Exactly as written, set down every entry once more.
+++ Given data +++
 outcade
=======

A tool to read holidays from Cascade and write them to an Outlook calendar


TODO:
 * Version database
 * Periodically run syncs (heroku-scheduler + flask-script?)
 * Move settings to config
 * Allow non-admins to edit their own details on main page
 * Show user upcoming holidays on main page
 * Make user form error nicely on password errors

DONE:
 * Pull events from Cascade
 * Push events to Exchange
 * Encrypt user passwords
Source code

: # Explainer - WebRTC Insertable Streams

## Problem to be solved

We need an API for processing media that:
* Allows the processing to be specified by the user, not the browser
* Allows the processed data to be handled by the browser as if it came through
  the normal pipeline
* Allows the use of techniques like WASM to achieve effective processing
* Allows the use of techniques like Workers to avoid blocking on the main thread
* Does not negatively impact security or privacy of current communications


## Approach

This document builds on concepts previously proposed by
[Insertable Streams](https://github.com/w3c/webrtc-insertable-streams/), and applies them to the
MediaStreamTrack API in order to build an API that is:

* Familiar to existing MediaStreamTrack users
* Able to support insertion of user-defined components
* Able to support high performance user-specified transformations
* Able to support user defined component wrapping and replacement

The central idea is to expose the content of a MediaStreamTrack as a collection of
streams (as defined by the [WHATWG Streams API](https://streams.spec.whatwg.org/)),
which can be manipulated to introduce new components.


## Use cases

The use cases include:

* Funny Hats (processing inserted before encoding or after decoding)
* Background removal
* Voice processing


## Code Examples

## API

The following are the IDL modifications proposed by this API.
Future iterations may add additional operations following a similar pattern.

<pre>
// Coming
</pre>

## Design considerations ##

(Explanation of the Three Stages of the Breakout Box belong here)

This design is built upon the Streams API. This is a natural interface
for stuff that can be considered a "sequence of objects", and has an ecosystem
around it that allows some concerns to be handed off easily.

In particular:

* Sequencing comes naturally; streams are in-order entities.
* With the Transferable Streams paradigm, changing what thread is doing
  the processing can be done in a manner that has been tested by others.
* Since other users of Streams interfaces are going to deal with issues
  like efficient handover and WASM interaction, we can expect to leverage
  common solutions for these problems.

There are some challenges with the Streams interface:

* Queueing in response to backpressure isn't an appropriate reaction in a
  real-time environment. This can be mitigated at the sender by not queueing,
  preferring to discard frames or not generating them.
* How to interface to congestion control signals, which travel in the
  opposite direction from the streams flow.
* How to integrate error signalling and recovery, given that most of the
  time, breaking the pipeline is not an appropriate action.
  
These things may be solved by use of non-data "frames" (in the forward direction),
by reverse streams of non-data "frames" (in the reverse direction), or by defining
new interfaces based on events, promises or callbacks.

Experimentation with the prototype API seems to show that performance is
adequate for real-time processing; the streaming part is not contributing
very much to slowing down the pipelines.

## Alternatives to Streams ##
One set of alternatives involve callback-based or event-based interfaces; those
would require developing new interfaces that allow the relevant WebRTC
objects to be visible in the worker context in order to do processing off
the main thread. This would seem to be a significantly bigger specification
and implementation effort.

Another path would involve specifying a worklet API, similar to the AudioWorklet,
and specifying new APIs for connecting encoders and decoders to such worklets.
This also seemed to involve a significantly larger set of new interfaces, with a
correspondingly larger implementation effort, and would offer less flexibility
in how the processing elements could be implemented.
+++
Solution to the problem:
 outcade
=======

A tool to read holidays from Cascade and write them to an Outlook calendar


TODO:
 * Version database
 * Periodically run syncs (heroku-scheduler + flask-script?)
 * Move settings to config
 * Allow non-admins to edit their own details on main page
 * Show user upcoming holidays on main page
 * Make user form error nicely on password errors

DONE:
 * Pull events from Cascade
 * Push events to Exchange
 * Encrypt user passwords
Source code

: # Explainer - WebRTC Insertable Streams

## Problem to be solved

We need an API for processing media that:
* Allows the processing to be specified by the user, not the browser
* Allows the processed data to be handled by the browser as if it came through
  the normal pipeline
* Allows the use of techniques like WASM to achieve effective processing
* Allows the use of techniques like Workers to avoid blocking on the main thread
* Does not negatively impact security or privacy of current communications


## Approach

This document builds on concepts previously proposed by
[Insertable Streams](https://github.com/w3c/webrtc-insertable-streams/), and applies them to the
MediaStreamTrack API in order to build an API that is:

* Familiar to existing MediaStreamTrack users
* Able to support insertion of user-defined components
* Able to support high performance user-specified transformations
* Able to support user defined component wrapping and replacement

The central idea is to expose the content of a MediaStreamTrack as a collection of
streams (as defined by the [WHATWG Streams API](https://streams.spec.whatwg.org/)),
which can be manipulated to introduce new components.


## Use cases

The use cases include:

* Funny Hats (processing inserted before encoding or after decoding)
* Background removal
* Voice processing


## Code Examples

## API

The following are the IDL modifications proposed by this API.
Future iterations may add additional operations following a similar pattern.

<pre>
// Coming
</pre>

## Design considerations ##

(Explanation of the Three Stages of the Breakout Box belong here)

This design is built upon the Streams API. This is a natural interface
for stuff that can be considered a "sequence of objects", and has an ecosystem
around it that allows some concerns to be handed off easily.

In particular:

* Sequencing comes naturally; streams are in-order entities.
* With the Transferable Streams paradigm, changing what thread is doing
  the processing can be done in a manner that has been tested by others.
* Since other users of Streams interfaces are going to deal with issues
  like efficient handover and WASM interaction, we can expect to leverage
  common solutions for these problems.

There are some challenges with the Streams interface:

* Queueing in response to backpressure isn't an appropriate reaction in a
  real-time environment. This can be mitigated at the sender by not queueing,
  preferring to discard frames or not generating them.
* How to interface to congestion control signals, which travel in the
  opposite direction from the streams flow.
* How to integrate error signalling and recovery, given that most of the
  time, breaking the pipeline is not an appropriate action.
  
These things may be solved by use of non-data "frames" (in the forward direction),
by reverse streams of non-data "frames" (in the reverse direction), or by defining
new interfaces based on events, promises or callbacks.

Experimentation with the prototype API seems to show that performance is
adequate for real-time processing; the streaming part is not contributing
very much to slowing down the pipelines.

## Alternatives to Streams ##
One set of alternatives involve callback-based or event-based interfaces; those
would require developing new interfaces that allow the relevant WebRTC
objects to be visible in the worker context in order to do processing off
the main thread. This would seem to be a significantly bigger specification
and implementation effort.

Another path would involve specifying a worklet API, similar to the AudioWorklet,
and specifying new APIs for connecting encoders and decoders to such worklets.
This also seemed to involve a significantly larger set of new interfaces, with a
correspondingly larger implementation effort, and would offer less flexibility
in how the processing elements could be implemented.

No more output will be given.